Believe it or not, writer’s block, not the one you’re reading now, but the mental ailment to many writers is just a form of stress. It is curable not by tangible things, not in most cases anyway, but by focusing on the task at hand. Authors throughout the ages has been battling writer’s block in one stage or another since the dawn of the pen & ink. Writers sometimes have been forced to go through extravagant means to finally resist the urge to freeze up mentally.
But curing the ailment can be as simple as it started or beyond complex. Keeping it simple is one of the best options. Let’s look at something here. When we have writer’s block we want to go out of our way to do things that excite us into writing. Let’s be clear here. These are only distractions from what caused the stump in the first place. Simple is the best way to get through it and simple demands just doing the things you were used to before the blockage. So what can we do to keep the cure for writer’s block simple?
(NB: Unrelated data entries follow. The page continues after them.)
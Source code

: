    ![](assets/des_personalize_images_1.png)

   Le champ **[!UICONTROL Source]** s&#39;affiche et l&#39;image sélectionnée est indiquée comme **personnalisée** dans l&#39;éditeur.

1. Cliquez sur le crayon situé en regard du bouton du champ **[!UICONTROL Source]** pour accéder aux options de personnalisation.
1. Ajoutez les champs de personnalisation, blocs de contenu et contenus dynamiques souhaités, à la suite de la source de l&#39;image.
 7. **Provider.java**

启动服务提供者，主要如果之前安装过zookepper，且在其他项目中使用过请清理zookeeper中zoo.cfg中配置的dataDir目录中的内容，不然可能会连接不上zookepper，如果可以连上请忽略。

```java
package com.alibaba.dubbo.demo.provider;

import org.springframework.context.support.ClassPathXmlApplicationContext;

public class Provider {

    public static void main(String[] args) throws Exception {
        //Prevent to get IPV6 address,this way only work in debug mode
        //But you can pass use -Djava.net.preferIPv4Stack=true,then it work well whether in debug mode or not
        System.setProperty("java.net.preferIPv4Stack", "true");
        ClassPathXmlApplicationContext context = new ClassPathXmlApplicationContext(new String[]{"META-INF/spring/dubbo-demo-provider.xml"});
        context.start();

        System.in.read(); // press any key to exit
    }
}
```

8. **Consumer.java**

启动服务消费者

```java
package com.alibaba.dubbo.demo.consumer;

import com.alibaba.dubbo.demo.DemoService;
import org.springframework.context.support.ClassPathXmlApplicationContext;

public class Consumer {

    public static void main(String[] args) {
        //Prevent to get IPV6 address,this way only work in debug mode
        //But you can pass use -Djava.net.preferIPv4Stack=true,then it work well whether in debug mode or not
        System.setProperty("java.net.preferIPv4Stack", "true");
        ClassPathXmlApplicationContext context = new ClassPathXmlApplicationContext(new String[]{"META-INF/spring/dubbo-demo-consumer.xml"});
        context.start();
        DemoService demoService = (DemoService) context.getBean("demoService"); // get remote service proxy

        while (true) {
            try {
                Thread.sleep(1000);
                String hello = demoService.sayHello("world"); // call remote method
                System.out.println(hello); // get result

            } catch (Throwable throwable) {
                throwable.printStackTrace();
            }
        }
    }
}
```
Writing is definitely a simple cure. I know, writing, writer’s block, they don’t go hand in had… or do they? When we have writer’s block, writing small pieces such as paragraphs, sentences, or other little snippets can affect your blockage. When we begin to write little pieces we affect the brain’s ability to create in some positive ways. You may soon find yourself engorged in your project again. There is also something to be said for sentence writing. Putting one or two sentences onto the same manuscript can help you forge ahead even with writer’s block one sentence at a time until the flow starts again. Authors would do well to heed the call of the pen in times when they feel even the slightest urge to write. This easily be your mind telling you that it’s ready to get back to work but is still lingering in that lazy place.
Working on other projects or with other people can definitely help lift the funk. Your writer’s block could be pertaining to one project and not many or all. When you socialize you do open other compartments of your brain, you may also become inspired by one in the group or by something someone says or does. The whole thing is just to be as active as possible. This way you do not give your brain enough space to muddle on the block.
Treat your writer’s block like a form of depression. Not kidding you. I’m not saying you should seek medication or anything, what I’m saying is, if you have a routing for dealing with stress use it. Writer’s block is a simple form of stress. It is your mind failing to produce anything because of a lull that has fallen over it. The stress felt by writer’s especially those seeking to produce work in a certain amount of time or under a certain duration can become overwhelmed by the situation and fall into a funk. Meditation, spending time outside getting fresh air, spending time with family, or just doing anything that you usually do when stressed is a very good method.
Simplifying your routine for breaking writer’s block can have some great benefits. Writer’s block is one of the deadliest villains to all us writers and we need to be aware of that fact. Writer’s block is nothing that we can’t beat and we should treat it as this. Keeping the options for ending writer’s block simple can have some great effects on our work and productivity. We get over it simply by getting over it. Writer’s block is nothing to sneeze about for sure, we can all agree on that. But simple tactics and techniques can beat it. What do you do to beat Writer’s block?